Following the announcement that Microsoft has agreed to acquire Activision Blizzard for close to $70 billion, Xbox boss Phil Spencer has discussed the company’s planned distribution of Activision Blizzard’s games.
Speaking in an interview with Bloomberg
, he said: “I’ll just say to players out there who are playing Activision Blizzard games on Sony’s platform: It’s not our intent to pull communities away from that platform and we remained committed to that.”
Spencer’s comment mirrors a previous statement he made in a press release
announcing the acquisition. There, he said: “Activision Blizzard games are enjoyed on a variety of platforms and we plan to continue to support those communities moving forward.”
However, the term ‘communities’ is notably vague, and neither Spencer nor Microsoft has explicitly outlined what will be supported on PlayStation in the future.
Microsoft may be willing to release every future Activision Blizzard title on Sony’s platform, or might only extend its support to existing games that have already been released on PlayStation.
Bloomberg also cites someone “familiar with the company’s thinking” who expects Microsoft will continue shipping Activision’s games for PlayStation, but make some content exclusive to Xbox.

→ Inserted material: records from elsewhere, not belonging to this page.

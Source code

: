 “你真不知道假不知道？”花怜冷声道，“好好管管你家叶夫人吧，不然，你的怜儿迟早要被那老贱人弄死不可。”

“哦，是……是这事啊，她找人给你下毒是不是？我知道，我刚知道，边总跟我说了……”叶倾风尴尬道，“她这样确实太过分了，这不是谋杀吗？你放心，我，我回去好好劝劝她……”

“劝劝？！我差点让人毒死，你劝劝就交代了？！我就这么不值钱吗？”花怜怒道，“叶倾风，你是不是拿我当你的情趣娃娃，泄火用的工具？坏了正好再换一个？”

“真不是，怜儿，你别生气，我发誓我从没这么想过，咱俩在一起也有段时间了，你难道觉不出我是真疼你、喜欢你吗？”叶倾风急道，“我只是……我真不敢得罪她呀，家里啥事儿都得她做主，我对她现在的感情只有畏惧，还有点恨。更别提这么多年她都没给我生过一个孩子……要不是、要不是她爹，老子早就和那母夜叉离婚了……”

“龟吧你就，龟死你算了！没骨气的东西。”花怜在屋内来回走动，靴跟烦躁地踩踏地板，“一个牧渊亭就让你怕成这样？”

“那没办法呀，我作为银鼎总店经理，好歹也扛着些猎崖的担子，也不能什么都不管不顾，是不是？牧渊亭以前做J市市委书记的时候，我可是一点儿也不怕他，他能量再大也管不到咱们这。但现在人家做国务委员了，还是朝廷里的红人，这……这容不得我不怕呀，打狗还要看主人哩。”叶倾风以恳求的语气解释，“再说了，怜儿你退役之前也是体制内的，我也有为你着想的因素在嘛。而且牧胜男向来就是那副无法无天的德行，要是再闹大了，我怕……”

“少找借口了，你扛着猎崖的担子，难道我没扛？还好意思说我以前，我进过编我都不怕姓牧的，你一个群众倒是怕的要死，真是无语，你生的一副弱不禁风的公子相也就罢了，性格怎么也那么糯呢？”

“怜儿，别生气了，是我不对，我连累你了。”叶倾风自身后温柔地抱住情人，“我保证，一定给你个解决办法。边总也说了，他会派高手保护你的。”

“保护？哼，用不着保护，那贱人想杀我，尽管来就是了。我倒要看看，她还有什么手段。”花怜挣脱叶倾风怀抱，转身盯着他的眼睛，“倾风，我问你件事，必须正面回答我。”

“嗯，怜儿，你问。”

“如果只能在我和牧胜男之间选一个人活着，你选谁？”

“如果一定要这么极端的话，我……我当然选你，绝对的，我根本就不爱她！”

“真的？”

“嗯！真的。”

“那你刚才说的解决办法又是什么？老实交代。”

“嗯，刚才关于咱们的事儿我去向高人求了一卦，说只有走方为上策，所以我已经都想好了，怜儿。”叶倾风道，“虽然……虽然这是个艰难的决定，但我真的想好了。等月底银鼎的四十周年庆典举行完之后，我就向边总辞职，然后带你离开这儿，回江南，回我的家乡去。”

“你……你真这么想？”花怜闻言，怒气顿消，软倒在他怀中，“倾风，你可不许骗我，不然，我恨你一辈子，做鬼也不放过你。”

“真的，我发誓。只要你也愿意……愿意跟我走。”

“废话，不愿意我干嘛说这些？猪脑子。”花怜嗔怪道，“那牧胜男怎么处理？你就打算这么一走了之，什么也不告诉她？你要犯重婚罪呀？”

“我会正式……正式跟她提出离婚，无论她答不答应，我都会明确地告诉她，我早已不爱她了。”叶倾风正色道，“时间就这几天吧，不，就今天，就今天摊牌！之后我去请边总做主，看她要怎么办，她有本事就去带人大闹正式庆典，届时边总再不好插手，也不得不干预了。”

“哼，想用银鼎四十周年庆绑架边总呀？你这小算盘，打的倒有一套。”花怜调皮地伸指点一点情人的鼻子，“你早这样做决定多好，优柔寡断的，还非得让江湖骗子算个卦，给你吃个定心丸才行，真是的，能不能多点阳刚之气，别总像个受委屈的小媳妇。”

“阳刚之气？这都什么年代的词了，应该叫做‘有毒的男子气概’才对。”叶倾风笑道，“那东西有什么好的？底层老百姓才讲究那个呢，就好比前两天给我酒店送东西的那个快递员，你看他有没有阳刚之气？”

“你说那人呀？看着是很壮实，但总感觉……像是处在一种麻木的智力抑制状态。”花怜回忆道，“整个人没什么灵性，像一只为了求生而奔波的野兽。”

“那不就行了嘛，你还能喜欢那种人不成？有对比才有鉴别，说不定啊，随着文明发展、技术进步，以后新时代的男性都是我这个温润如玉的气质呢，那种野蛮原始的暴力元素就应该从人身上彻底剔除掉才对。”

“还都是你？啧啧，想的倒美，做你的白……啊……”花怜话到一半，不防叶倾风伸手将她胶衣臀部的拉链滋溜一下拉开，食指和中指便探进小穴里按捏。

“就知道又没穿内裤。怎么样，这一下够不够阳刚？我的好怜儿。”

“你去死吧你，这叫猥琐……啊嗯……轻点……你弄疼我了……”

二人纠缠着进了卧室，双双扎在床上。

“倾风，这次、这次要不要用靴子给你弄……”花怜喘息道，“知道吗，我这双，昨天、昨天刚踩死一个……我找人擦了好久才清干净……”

Just what forms the exclusives will take – whether full games or DLC – wasn’t clear or speculated upon.
Microsoft’s acquisition of Bethesda in 2020 provides a touchstone by which to assess the potential exclusivity of its newly-acquired titles. Although it had initially shied away from announcing upcoming games would not find their way to PlayStation, it’s since confirmed that some future releases would be exclusive to Xbox and PC. The much-anticipated Starfield, The Elder Scrolls 6, and Redfall are among them.
(Image credit: Bethesda Softworks)
When it comes to the future of Xbox exclusivity, Microsoft has been nothing but coy. Although PlayStation players will be keen to know whether they can expect the annual Call of Duty title or future Diablo and Overwatch entries on their platform of choice, Microsoft is keeping its cards to its chest.
It’s a familiar process, and one that largely mirrors Microsoft’s response to its acquisition of Bethesda two years ago: buy a major publisher, avoid the question of exclusivity immediately after, and quietly announce several months later that future releases will only be coming to Xbox and PC.
It might be wise to expect a similar outcome here. Although Call of Duty is a humongous brand that enjoys a huge player base on PlayStation, Starfield is equally a massive upcoming title that can bank on immediate interest at launch. If Microsoft is willing to take the sales hit to make Starfield an exclusive, maybe Call of Duty will also be an Xbox-only series somewhere down the line.
Microsoft looks most concerned with shoring up Xbox Game Pass, however, ensuring it provides as much value as possible before a PlayStation alternative arrives. Spencer’s already publicly said he expects Sony to release a Game Pass-style rival, and what better way for Xbox to get ahead than by nabbing some of the biggest series for themselves.